I don’t know how curiosity may divert you in your job, but here’s how it works in mine.
A news colleague sends an email that says one of her sources has a cousin whose daughter is on the roster of the Pella High School football team that just won the 3A state championship.
“I love the girl-on-the-kick-ass-team angle,” the cousin writes. “I can’t help it.”
I agree that to see more girls join traditionally male-dominated sports is a worthy trend — particularly with American football so enshrined at the center of our culture. It doesn’t take many beer commercials to figure out where women are supposed to fit in this world.
So immediately I wonder: Is Pella senior Vanessa Chapman — all 110 pounds of her 5-foot-6-inch frame at either wide receiver or safety — the first girl in Iowa to play on a state championship team?
I seek the wisdom of Chris Cuellar, my colleague who covers the high school football beat. Turns out he and veteran sports reporter John Naughton have discussed Chapman. The Dutch have won the title twice in a row: In a pair of undefeated seasons they beat the same team, Norwalk, in the championship game at the UNI-Dome in Cedar Falls.
Chapman, 18, isn’t the only female football player this fall. West Branch is among a handful of other teams with girls on their rosters.
My next phone call is Bud Legg, the information director at the Iowa High School Athletic Association in Boone who’s a walking historian of high school sports.
His swift research reveals that Chapman is perhaps the second girl on a championship high school football team.
Back in 1988, Angie Lantz was a freshman on the Schleswig team that defeated Preston 10-7 to clinch the Class A title.
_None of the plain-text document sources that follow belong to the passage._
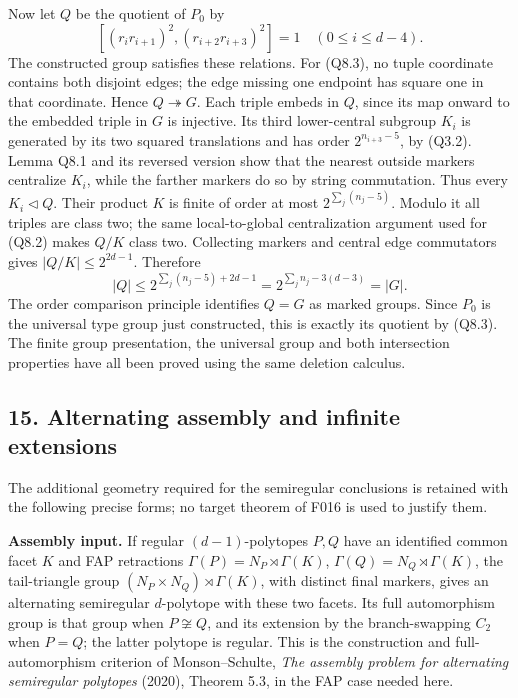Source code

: \documentclass[
  10pt,
  letterpaper,
]{article}
\begin{document}
Now let \(Q\) be the quotient of \(P_0\) by \[
 [(r_i r_{i+1})^2,(r_{i+2}r_{i+3})^2]=1
 \quad(0\le i\le d-4).                                  \tag{Q8.3}
\] The constructed group satisfies these relations. For (Q8.3), no tuple
coordinate contains both disjoint edges; the edge missing one endpoint
has square one in that coordinate. Hence \(Q\twoheadrightarrow G\). Each
triple embeds in \(Q\), since its map onward to the embedded triple in
\(G\) is injective. Its third lower-central subgroup \(K_i\) is
generated by its two squared translations and has order
\(2^{n_{i+3}-5}\), by (Q3.2). Lemma Q8.1 and its reversed version show
that the nearest outside markers centralize \(K_i\), while the farther
markers do so by string commutation. Thus every \(K_i\lhd Q\). Their
product \(K\) is finite of order at most \(2^{\sum_j(n_j-5)}\). Modulo
it all triples are class two; the same local-to-global centralization
argument used for (Q8.2) makes \(Q/K\) class two. Collecting markers and
central edge commutators gives \(|Q/K|\le2^{2d-1}\). Therefore \[
 |Q|\le2^{\sum_j(n_j-5)+2d-1}
      =2^{\sum_j n_j-3(d-3)}=|G|.
\] The order comparison principle identifies \(Q=G\) as marked groups.
Since \(P_0\) is the universal type group just constructed, this is
exactly its quotient by (Q8.3). The finite group presentation, the
universal group and both intersection properties have all been proved
using the same deletion calculus.

\subsection{15. Alternating assembly and infinite
extensions}\label{alternating-assembly-and-infinite-extensions}

The additional geometry required for the semiregular conclusions is
retained with the following precise forms; no target theorem of F016 is
used to justify them.

\textbf{Assembly input.} If regular \((d-1)\)-polytopes \(P,Q\) have an
identified common facet \(K\) and FAP retractions
\(\Gamma(P)=N_P\rtimes\Gamma(K)\), \(\Gamma(Q)=N_Q\rtimes\Gamma(K)\),
the tail-triangle group \((N_P\times N_Q)\rtimes\Gamma(K)\), with
distinct final markers, gives an alternating semiregular \(d\)-polytope
with these two facets. Its full automorphism group is that group when
\(P\not\cong Q\), and its extension by the branch-swapping \(C_2\) when
\(P=Q\); the latter polytope is regular. This is the construction and
full-automorphism criterion of Monson--Schulte, \emph{The assembly
problem for alternating semiregular polytopes} (2020), Theorem 5.3, in
the FAP case needed here.
\end{document}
I dive into our microfiche archive and even find a photo from the game that shows Lantz’s then-9-year-old sister, Johnna, cheering from the bleachers.
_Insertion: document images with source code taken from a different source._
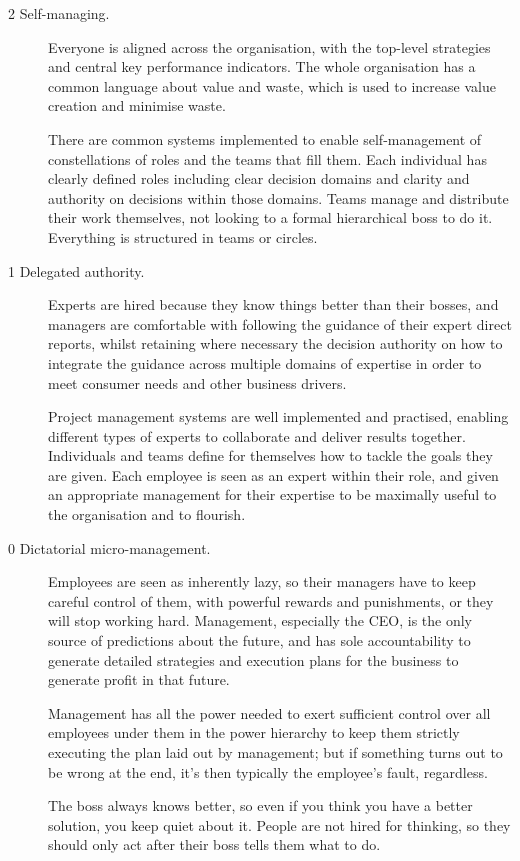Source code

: \begin{description}
\item[2 Self-managing.]  
Everyone is aligned across the organisation, with the top-level strategies and central key performance indicators. The whole organisation has a common language about value and waste, which is used to increase value creation and minimise waste. 


There are common systems implemented to enable self-management of constellations of roles and the teams that fill them. Each individual has clearly defined roles including clear decision domains and clarity and authority on decisions within those domains. Teams manage and distribute their work themselves, not looking to a formal hierarchical boss to do it. Everything is structured in teams or circles.


\item[1 Delegated authority.]  
Experts are hired because they know things better than their bosses, and managers are comfortable with following the guidance of their expert direct reports, whilst retaining where necessary the decision authority on how to integrate the guidance across multiple domains of expertise in order to meet consumer needs and other business drivers. 


Project management systems are well implemented and practised, enabling different types of experts to collaborate and deliver results together. Individuals and teams define for themselves how to tackle the goals they are given. Each employee is seen as an expert within their role, and given an appropriate management for their expertise to be maximally useful to the organisation and to flourish.


\item[0 Dictatorial micro-management.]  
Employees are seen as inherently lazy, so their managers have to keep careful control of them, with powerful rewards and punishments, or they will stop working hard. Management, especially the CEO, is the only source of predictions about the future, and has sole accountability to generate detailed strategies and execution plans for the business to generate profit in that future. 


Management has all the power needed to exert sufficient control over all employees under them in the power hierarchy to keep them strictly executing the plan laid out by management; but if something turns out to be wrong at the end, it's then typically the employee’s fault, regardless. 


The boss always knows better, so even if you think you have a better solution, you keep quiet about it. People are not hired for thinking, so they should only act after their boss tells them what to do.
\end{description}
I reach Lantz on the phone.
Lantz, who turns 42 later this week, now is head volleyball coach at St. Albert High School in Council Bluffs.
Has she kept her old football jersey (No. 42)?
Of course, she said.
Why play football in the first place, I wondered?
“Why not?” she tossed it back at me. “I loved the sport growing up and played it at recess.”
Fair answer. That echoes the sentiments of Chapman, the second of seven siblings. (Her younger brother, Dalton, a sophomore, also is on the Dutch football team but broke his leg earlier this season and must wait until next year to get back on the field.) Her parents, Jason and Jamie, both graduated from Pella 20 years ago. Jason also played football on the high school team and has loved to toss the pigskin with his children.
So it felt natural for Chapman to begin playing flag football on the boys’ team in fifth grade. She was nervous, “thinking about what others would say,” but decided to go for it.
Jamie had her own trepidation and lingered at the first practice to watch.
“As a mom, I was nervous about how the boys would react,” Jamie later wrote in an email after our initial conversation, “and Vanessa just jumped right in.”
Mom also conducted covert surveillance four years later at her daughter’s first high school practice.
“I parked up the street and secretly watched her practice from a church parking lot,” Jamie wrote. “As a parent we always encourage our children to reach for their dreams. Even when we are worried, we have to let them find their own paths.
“Vanessa is beautiful because she is strong. She is true to herself which is one of the things I admire about her the most.”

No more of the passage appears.